→ **WHAT YOU SHOULD DO**: Lines in the listing below that include the word "precision" need to be copied.

◇ ◇ ◇ ◇ ◇

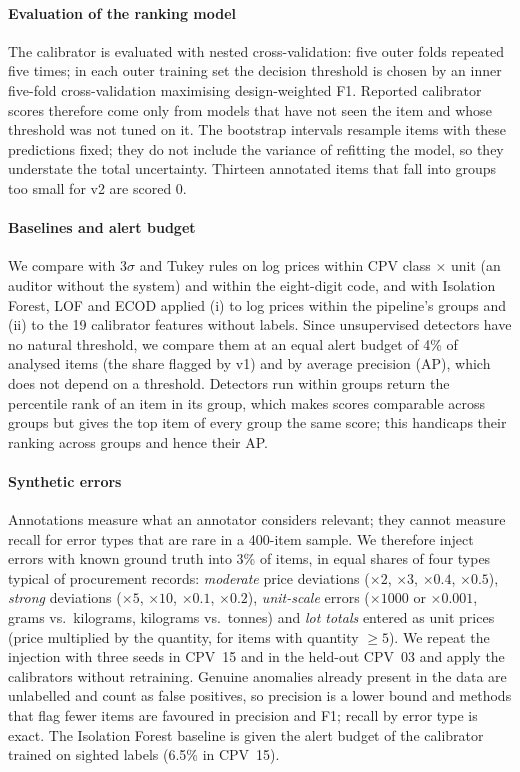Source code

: \documentclass[conference]{IEEEtran}
\begin{document}
\paragraph{Evaluation of the ranking model} The calibrator is evaluated with nested cross-validation: five outer
folds repeated five times; in each outer training set the decision threshold is chosen by an inner
five-fold cross-validation maximising design-weighted F1. Reported calibrator scores therefore come only
from models that have not seen the item and whose threshold was not tuned on it. The bootstrap intervals
resample items with these predictions fixed; they do not include the variance of refitting the model, so
they understate the total uncertainty. Thirteen annotated items that fall into groups too small for v2 are
scored 0.

\paragraph{Baselines and alert budget} We compare with 3$\sigma$ and Tukey rules on log prices within
CPV class $\times$ unit (an auditor without the system) and within the eight-digit code, and with
Isolation Forest, LOF and ECOD applied (i) to log prices within the pipeline's groups and (ii) to the 19
calibrator features without labels. Since unsupervised detectors have no natural threshold, we compare them
at an equal alert budget of 4\% of analysed items (the share flagged by v1) and by average precision (AP),
which does not depend on a threshold. Detectors run within groups return the percentile rank of an
item in its group, which makes scores comparable across groups but gives the top item of every group the
same score; this handicaps their ranking across groups and hence their AP.

\paragraph{Synthetic errors} Annotations measure what an annotator considers relevant; they cannot
measure recall for error types that are rare in a 400-item sample. We therefore inject errors with known
ground truth into 3\% of items, in equal shares of four types typical of procurement records:
\emph{moderate} price deviations ($\times2$, $\times3$, $\times0.4$, $\times0.5$), \emph{strong} deviations
($\times5$, $\times10$, $\times0.1$, $\times0.2$), \emph{unit-scale} errors ($\times1000$ or $\times0.001$,
grams vs.\ kilograms, kilograms vs.\ tonnes) and \emph{lot totals} entered as unit prices (price multiplied
by the quantity, for items with quantity $\ge5$). We repeat the injection with three seeds in CPV~15 and in
the held-out CPV~03 and apply the calibrators without retraining. Genuine anomalies already present in the
data are unlabelled and count as false positives, so precision is a lower bound and methods that flag fewer
items are favoured in precision and F1; recall by error type is exact. The Isolation Forest baseline is
given the alert budget of the calibrator trained on sighted labels (6.5\% in CPV~15).
\end{document}
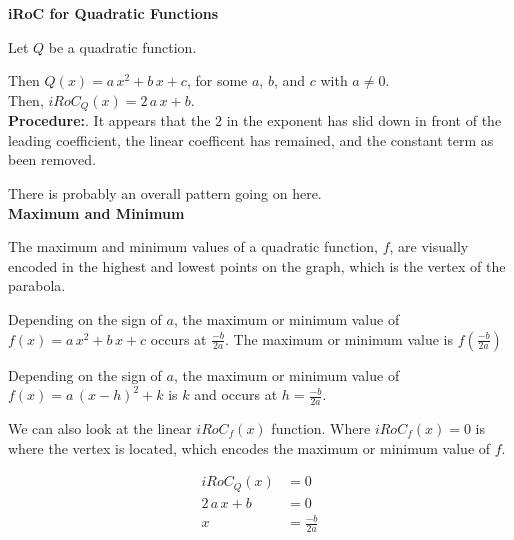 \documentclass{ximera}
\begin{document}
\begin{procedure} \textbf{\textcolor{blue!75!black}{iRoC for Quadratic Functions}} 



Let $Q$ be a quadratic function.

Then $Q(x) = a \, x^2 + b \, x + c$, for some $a$, $b$, and $c$ with $a \ne 0$. \\

Then, $iRoC_Q(x) = 2 \, a \, x + b$. \\


\textbf{Procedure:}. It appears that the $2$ in the exponent has slid down in front of the leading coefficient, the linear coefficent has remained, and the constant term as been removed. 



\end{procedure}

There is probably an overall pattern going on here. \\










\textbf{\textcolor{blue!55!black}{Maximum and Minimum}}



The maximum and minimum values of a quadratic function, $f$, are visually encoded in the highest and lowest points on the  graph, which is the vertex of the parabola.

Depending on the sign of $a$, the maximum or minimum value of $f(x) = a \, x^2 + b \, x + c$ occurs at $\frac{-b}{2a}$. The maximum or minimum value is $f\left( \frac{-b}{2a} \right)$


Depending on the sign of $a$, the maximum or minimum value of $f(x) = a \, (x - h)^2 + k$ is $k$ and occurs at $h = \frac{-b}{2a}$. 







We can also look at the linear $iRoC_f(x)$ function.  Where $iRoC_f(x) = 0$ is where the vertex is located, which encodes the maximum or minimum value of $f$.





\begin{align*}
iRoC_Q(x)       &= 0  \\
2 \, a \, x + b  & = 0  \\
x     &=  \frac{-b}{2a}
\end{align*}
\end{document}
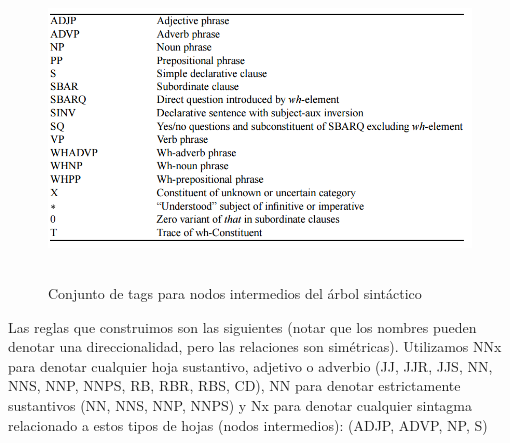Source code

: \begin{figure}[H]
  \centering
    \includegraphics[width=12.823cm,height=8.004cm]{graficos/fuentes/SyntaxTags.png}
  \caption{Conjunto de tags para nodos intermedios del árbol sintáctico}
  \label{fig:syntax-tags}
\end{figure}


Las reglas que construimos son las siguientes (notar que los nombres pueden denotar una direccionalidad, pero las relaciones son simétricas).
Utilizamos NNx para denotar cualquier hoja sustantivo, adjetivo o adverbio (JJ, JJR, JJS, NN, NNS, NNP, NNPS, RB, RBR, RBS, CD), NN para denotar estrictamente sustantivos (NN, NNS, NNP, NNPS) y Nx para denotar cualquier sintagma relacionado a estos tipos de hojas (nodos intermedios): (ADJP, ADVP, NP, S)

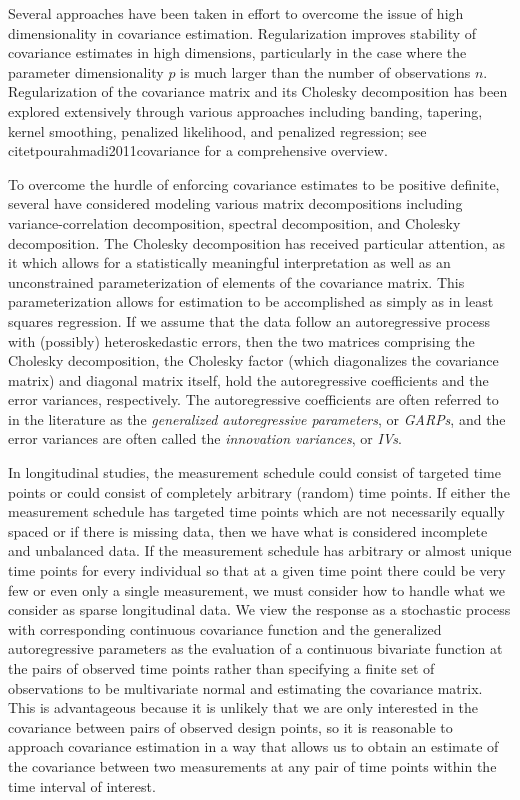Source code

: \documentclass[12pt]{article}
\theoremstyle{definition}
\begin{document}
Several approaches have been taken in effort to overcome the issue of high dimensionality in covariance estimation. Regularization improves stability of covariance estimates in high dimensions, particularly in the case where the parameter dimensionality $p$ is much larger than the number of observations $n$. Regularization of the covariance matrix and its Cholesky decomposition has been explored extensively through various approaches including banding, tapering, kernel smoothing, penalized likelihood, and penalized regression; see citet{pourahmadi2011covariance} for a comprehensive overview. 
	
To overcome the hurdle of enforcing covariance estimates to be positive definite, several have considered modeling various matrix decompositions including variance-correlation decomposition, spectral decomposition, and Cholesky decomposition. The Cholesky decomposition has received particular attention, as it which allows for a statistically meaningful interpretation as well as an unconstrained parameterization of elements of the covariance matrix. This parameterization allows for estimation to be accomplished as simply as in least squares regression. If we assume that the data follow an autoregressive process with (possibly) heteroskedastic errors, then the two matrices comprising the Cholesky decomposition, the Cholesky factor (which diagonalizes the covariance matrix) and diagonal matrix itself, hold the autoregressive coefficients and the error variances, respectively. The autoregressive coefficients are often referred to in the literature as the \emph{generalized autoregressive parameters}, or \emph{GARPs}, and the error variances are often called the \emph{innovation variances}, or \emph{IVs}.

In longitudinal studies, the measurement schedule could consist of targeted time points or could consist of completely arbitrary (random) time points. If either the measurement schedule has targeted time points which are not necessarily equally spaced or if there is missing data, then we have what is considered incomplete and unbalanced data. If the measurement schedule has arbitrary or almost unique time points for every individual so that at a given time point there could be very few or even only a single measurement, we must consider how to handle what we consider as sparse longitudinal data. We view the response as a stochastic process with corresponding continuous covariance function and the generalized autoregressive parameters as the evaluation of a continuous bivariate function at the pairs of observed time points rather than specifying a finite set of observations to be multivariate normal and estimating the covariance matrix. This is advantageous because it is unlikely that we are only interested in the covariance between pairs of observed design points, so it is reasonable to approach covariance estimation in a way that allows us to obtain an estimate of the covariance between two measurements at any pair of time points within the time interval of interest. 
\end{document}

◇ ◇ ◇ ◇ ◇

→ **COMPLETED TASK**:
at an equal alert budget of 4\% of analysed items (the share flagged by v1) and by average precision (AP),
data are unlabelled and count as false positives, so precision is a lower bound and methods that flag fewer
items are favoured in precision and F1; recall by error type is exact. The Isolation Forest baseline is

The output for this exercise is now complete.